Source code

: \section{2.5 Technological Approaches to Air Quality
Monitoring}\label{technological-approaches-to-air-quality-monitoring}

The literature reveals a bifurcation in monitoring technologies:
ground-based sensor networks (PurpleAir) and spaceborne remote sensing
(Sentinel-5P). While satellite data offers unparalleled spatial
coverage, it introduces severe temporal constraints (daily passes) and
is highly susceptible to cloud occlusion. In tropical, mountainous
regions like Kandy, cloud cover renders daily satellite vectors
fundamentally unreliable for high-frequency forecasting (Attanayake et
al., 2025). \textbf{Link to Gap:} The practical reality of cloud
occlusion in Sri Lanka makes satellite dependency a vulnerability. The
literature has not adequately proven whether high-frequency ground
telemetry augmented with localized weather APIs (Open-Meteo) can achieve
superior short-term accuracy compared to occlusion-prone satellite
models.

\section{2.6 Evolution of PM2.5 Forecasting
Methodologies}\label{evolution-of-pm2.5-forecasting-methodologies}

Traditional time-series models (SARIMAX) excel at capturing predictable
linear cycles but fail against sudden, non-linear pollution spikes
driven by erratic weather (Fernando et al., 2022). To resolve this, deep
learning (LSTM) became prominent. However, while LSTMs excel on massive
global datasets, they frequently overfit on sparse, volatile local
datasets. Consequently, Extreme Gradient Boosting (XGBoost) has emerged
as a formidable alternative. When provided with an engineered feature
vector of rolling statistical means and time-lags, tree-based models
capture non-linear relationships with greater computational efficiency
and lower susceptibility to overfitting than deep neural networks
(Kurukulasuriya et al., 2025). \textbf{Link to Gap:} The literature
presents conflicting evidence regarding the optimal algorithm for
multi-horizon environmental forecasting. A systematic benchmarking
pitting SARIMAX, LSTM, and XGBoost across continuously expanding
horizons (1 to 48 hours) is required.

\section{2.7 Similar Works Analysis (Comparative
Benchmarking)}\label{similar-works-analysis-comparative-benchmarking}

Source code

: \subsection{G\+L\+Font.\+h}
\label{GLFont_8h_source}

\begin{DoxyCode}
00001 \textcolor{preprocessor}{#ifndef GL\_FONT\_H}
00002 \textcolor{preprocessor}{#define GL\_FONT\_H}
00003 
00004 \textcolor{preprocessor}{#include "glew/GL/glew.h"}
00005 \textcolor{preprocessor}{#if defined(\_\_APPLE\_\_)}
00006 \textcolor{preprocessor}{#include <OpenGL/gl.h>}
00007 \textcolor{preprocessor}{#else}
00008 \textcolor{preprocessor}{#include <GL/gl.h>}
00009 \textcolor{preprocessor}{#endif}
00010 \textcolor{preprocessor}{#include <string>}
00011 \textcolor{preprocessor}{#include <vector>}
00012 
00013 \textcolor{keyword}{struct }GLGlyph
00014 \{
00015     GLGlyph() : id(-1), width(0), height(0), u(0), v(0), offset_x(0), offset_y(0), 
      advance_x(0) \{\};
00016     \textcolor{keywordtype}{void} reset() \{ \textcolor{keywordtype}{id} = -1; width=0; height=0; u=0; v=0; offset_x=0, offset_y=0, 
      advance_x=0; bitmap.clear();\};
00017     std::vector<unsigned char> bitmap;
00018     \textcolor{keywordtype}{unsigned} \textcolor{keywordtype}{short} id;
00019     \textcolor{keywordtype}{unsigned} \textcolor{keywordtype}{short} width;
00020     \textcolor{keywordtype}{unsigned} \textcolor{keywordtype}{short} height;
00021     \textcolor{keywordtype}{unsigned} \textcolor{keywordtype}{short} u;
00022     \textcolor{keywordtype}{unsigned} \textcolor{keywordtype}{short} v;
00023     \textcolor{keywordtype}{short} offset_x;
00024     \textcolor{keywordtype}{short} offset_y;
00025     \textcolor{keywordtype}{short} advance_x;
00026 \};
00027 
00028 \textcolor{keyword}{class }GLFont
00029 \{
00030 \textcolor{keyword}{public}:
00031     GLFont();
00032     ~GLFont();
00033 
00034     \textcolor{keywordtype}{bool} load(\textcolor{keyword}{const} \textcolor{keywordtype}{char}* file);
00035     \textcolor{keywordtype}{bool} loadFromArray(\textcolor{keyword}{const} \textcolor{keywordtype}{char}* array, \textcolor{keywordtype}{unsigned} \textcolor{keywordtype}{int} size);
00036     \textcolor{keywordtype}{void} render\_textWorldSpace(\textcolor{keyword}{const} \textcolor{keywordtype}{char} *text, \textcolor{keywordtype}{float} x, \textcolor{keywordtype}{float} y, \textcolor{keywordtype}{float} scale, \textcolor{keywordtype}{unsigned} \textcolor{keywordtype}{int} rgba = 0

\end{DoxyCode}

- - - - - - -

▶ _THE TASK_
Each line of the listing must appear in the answer exactly as above.

▶ _SOLUTION TO THIS PROBLEM_
Source code

: \section{2.5 Technological Approaches to Air Quality
Monitoring}\label{technological-approaches-to-air-quality-monitoring}

The literature reveals a bifurcation in monitoring technologies:
ground-based sensor networks (PurpleAir) and spaceborne remote sensing
(Sentinel-5P). While satellite data offers unparalleled spatial
coverage, it introduces severe temporal constraints (daily passes) and
is highly susceptible to cloud occlusion. In tropical, mountainous
regions like Kandy, cloud cover renders daily satellite vectors
fundamentally unreliable for high-frequency forecasting (Attanayake et
al., 2025). \textbf{Link to Gap:} The practical reality of cloud
occlusion in Sri Lanka makes satellite dependency a vulnerability. The
literature has not adequately proven whether high-frequency ground
telemetry augmented with localized weather APIs (Open-Meteo) can achieve
superior short-term accuracy compared to occlusion-prone satellite
models.

\section{2.6 Evolution of PM2.5 Forecasting
Methodologies}\label{evolution-of-pm2.5-forecasting-methodologies}

Traditional time-series models (SARIMAX) excel at capturing predictable
linear cycles but fail against sudden, non-linear pollution spikes
driven by erratic weather (Fernando et al., 2022). To resolve this, deep
learning (LSTM) became prominent. However, while LSTMs excel on massive
global datasets, they frequently overfit on sparse, volatile local
datasets. Consequently, Extreme Gradient Boosting (XGBoost) has emerged
as a formidable alternative. When provided with an engineered feature
vector of rolling statistical means and time-lags, tree-based models
capture non-linear relationships with greater computational efficiency
and lower susceptibility to overfitting than deep neural networks
(Kurukulasuriya et al., 2025). \textbf{Link to Gap:} The literature
presents conflicting evidence regarding the optimal algorithm for
multi-horizon environmental forecasting. A systematic benchmarking
pitting SARIMAX, LSTM, and XGBoost across continuously expanding
horizons (1 to 48 hours) is required.

\section{2.7 Similar Works Analysis (Comparative
Benchmarking)}\label{similar-works-analysis-comparative-benchmarking}

Source code

: \subsection{G\+L\+Font.\+h}
\label{GLFont_8h_source}

\begin{DoxyCode}
00001 \textcolor{preprocessor}{#ifndef GL\_FONT\_H}
00002 \textcolor{preprocessor}{#define GL\_FONT\_H}
00003 
00004 \textcolor{preprocessor}{#include "glew/GL/glew.h"}
00005 \textcolor{preprocessor}{#if defined(\_\_APPLE\_\_)}
00006 \textcolor{preprocessor}{#include <OpenGL/gl.h>}
00007 \textcolor{preprocessor}{#else}
00008 \textcolor{preprocessor}{#include <GL/gl.h>}
00009 \textcolor{preprocessor}{#endif}
00010 \textcolor{preprocessor}{#include <string>}
00011 \textcolor{preprocessor}{#include <vector>}
00012 
00013 \textcolor{keyword}{struct }GLGlyph
00014 \{
00015     GLGlyph() : id(-1), width(0), height(0), u(0), v(0), offset_x(0), offset_y(0), 
      advance_x(0) \{\};
00016     \textcolor{keywordtype}{void} reset() \{ \textcolor{keywordtype}{id} = -1; width=0; height=0; u=0; v=0; offset_x=0, offset_y=0, 
      advance_x=0; bitmap.clear();\};
00017     std::vector<unsigned char> bitmap;
00018     \textcolor{keywordtype}{unsigned} \textcolor{keywordtype}{short} id;
00019     \textcolor{keywordtype}{unsigned} \textcolor{keywordtype}{short} width;
00020     \textcolor{keywordtype}{unsigned} \textcolor{keywordtype}{short} height;
00021     \textcolor{keywordtype}{unsigned} \textcolor{keywordtype}{short} u;
00022     \textcolor{keywordtype}{unsigned} \textcolor{keywordtype}{short} v;
00023     \textcolor{keywordtype}{short} offset_x;
00024     \textcolor{keywordtype}{short} offset_y;
00025     \textcolor{keywordtype}{short} advance_x;
00026 \};
00027 
00028 \textcolor{keyword}{class }GLFont
00029 \{
00030 \textcolor{keyword}{public}:
00031     GLFont();
00032     ~GLFont();
00033 
00034     \textcolor{keywordtype}{bool} load(\textcolor{keyword}{const} \textcolor{keywordtype}{char}* file);
00035     \textcolor{keywordtype}{bool} loadFromArray(\textcolor{keyword}{const} \textcolor{keywordtype}{char}* array, \textcolor{keywordtype}{unsigned} \textcolor{keywordtype}{int} size);
00036     \textcolor{keywordtype}{void} render\_textWorldSpace(\textcolor{keyword}{const} \textcolor{keywordtype}{char} *text, \textcolor{keywordtype}{float} x, \textcolor{keywordtype}{float} y, \textcolor{keywordtype}{float} scale, \textcolor{keywordtype}{unsigned} \textcolor{keywordtype}{int} rgba = 0

\end{DoxyCode}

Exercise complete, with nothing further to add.